> Task requirements:
Every line of the records must be repeated exactly; pictures stay out.
─── Source material ───
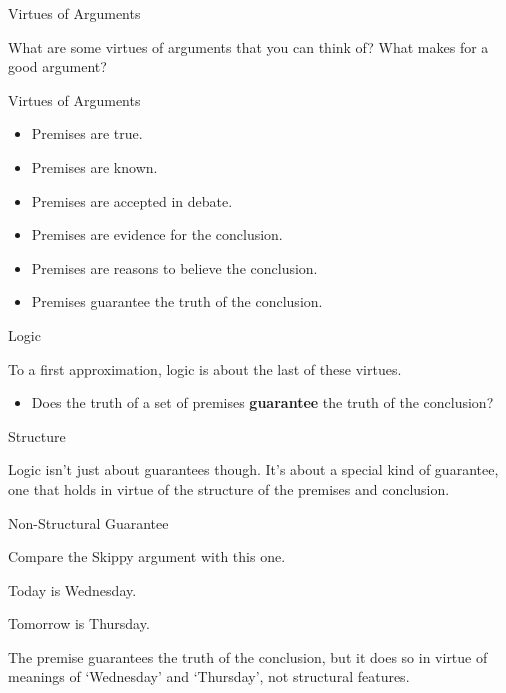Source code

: \documentclass[ignorenonframetext,]{beamer}
\providecommand{\tightlist}{%
  \setlength{\itemsep}{0pt}\setlength{\parskip}{0pt}}
\renewcommand{\,}{\text{, }}
\renewenvironment*{quote}	
	{\list{}{\rightmargin   \leftmargin} \item } 	
	{\endlist }
\newcommand{\DisplayArg}[2]{
\begin{enumerate}
{#1}
\end{enumerate}
\vspace{-6pt}
\hrulefill

\begin{quote}
{\normalfont #2}
\end{quote}
\vspace{12pt}
}
\begin{document}
\begin{frame}{Virtues of Arguments}
\protect\hypertarget{virtues-of-arguments}{}

What are some virtues of arguments that you can think of? What makes for
a good argument?

\end{frame}

\begin{frame}{Virtues of Arguments}
\protect\hypertarget{virtues-of-arguments-1}{}

\begin{itemize}
\tightlist
\item
  Premises are true.
\item
  Premises are known.
\item
  Premises are accepted in debate.
\item
  Premises are evidence for the conclusion.
\item
  Premises are reasons to believe the conclusion.
\item
  Premises guarantee the truth of the conclusion.
\end{itemize}

\end{frame}

\begin{frame}{Logic}
\protect\hypertarget{logic}{}

To a first approximation, logic is about the last of these virtues.

\begin{itemize}
\tightlist
\item
  Does the truth of a set of premises \textbf{guarantee} the truth of
  the conclusion?
\end{itemize}

\end{frame}

\begin{frame}{Structure}
\protect\hypertarget{structure}{}

Logic isn't just about guarantees though. It's about a special kind of
guarantee, one that holds in virtue of the structure of the premises and
conclusion.

\end{frame}

\begin{frame}{Non-Structural Guarantee}
\protect\hypertarget{non-structural-guarantee}{}

Compare the Skippy argument with this one.

\DisplayArg{ \item Today is Wednesday. } { Tomorrow is Thursday. }

The premise guarantees the truth of the conclusion, but it does so in
virtue of meanings of `Wednesday' and `Thursday', not structural
features.

\end{frame}
\end{document}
───
> Response below:
Source code

: \documentclass[ignorenonframetext,]{beamer}
\providecommand{\tightlist}{%
  \setlength{\itemsep}{0pt}\setlength{\parskip}{0pt}}
\renewcommand{\,}{\text{, }}
\renewenvironment*{quote}	
	{\list{}{\rightmargin   \leftmargin} \item } 	
	{\endlist }
\newcommand{\DisplayArg}[2]{
\begin{enumerate}
{#1}
\end{enumerate}
\vspace{-6pt}
\hrulefill

\begin{quote}
{\normalfont #2}
\end{quote}
\vspace{12pt}
}
\begin{document}
\begin{frame}{Virtues of Arguments}
\protect\hypertarget{virtues-of-arguments}{}

What are some virtues of arguments that you can think of? What makes for
a good argument?

\end{frame}

\begin{frame}{Virtues of Arguments}
\protect\hypertarget{virtues-of-arguments-1}{}

\begin{itemize}
\tightlist
\item
  Premises are true.
\item
  Premises are known.
\item
  Premises are accepted in debate.
\item
  Premises are evidence for the conclusion.
\item
  Premises are reasons to believe the conclusion.
\item
  Premises guarantee the truth of the conclusion.
\end{itemize}

\end{frame}

\begin{frame}{Logic}
\protect\hypertarget{logic}{}

To a first approximation, logic is about the last of these virtues.

\begin{itemize}
\tightlist
\item
  Does the truth of a set of premises \textbf{guarantee} the truth of
  the conclusion?
\end{itemize}

\end{frame}

\begin{frame}{Structure}
\protect\hypertarget{structure}{}

Logic isn't just about guarantees though. It's about a special kind of
guarantee, one that holds in virtue of the structure of the premises and
conclusion.

\end{frame}

\begin{frame}{Non-Structural Guarantee}
\protect\hypertarget{non-structural-guarantee}{}

Compare the Skippy argument with this one.

\DisplayArg{ \item Today is Wednesday. } { Tomorrow is Thursday. }

The premise guarantees the truth of the conclusion, but it does so in
virtue of meanings of `Wednesday' and `Thursday', not structural
features.

\end{frame}
\end{document}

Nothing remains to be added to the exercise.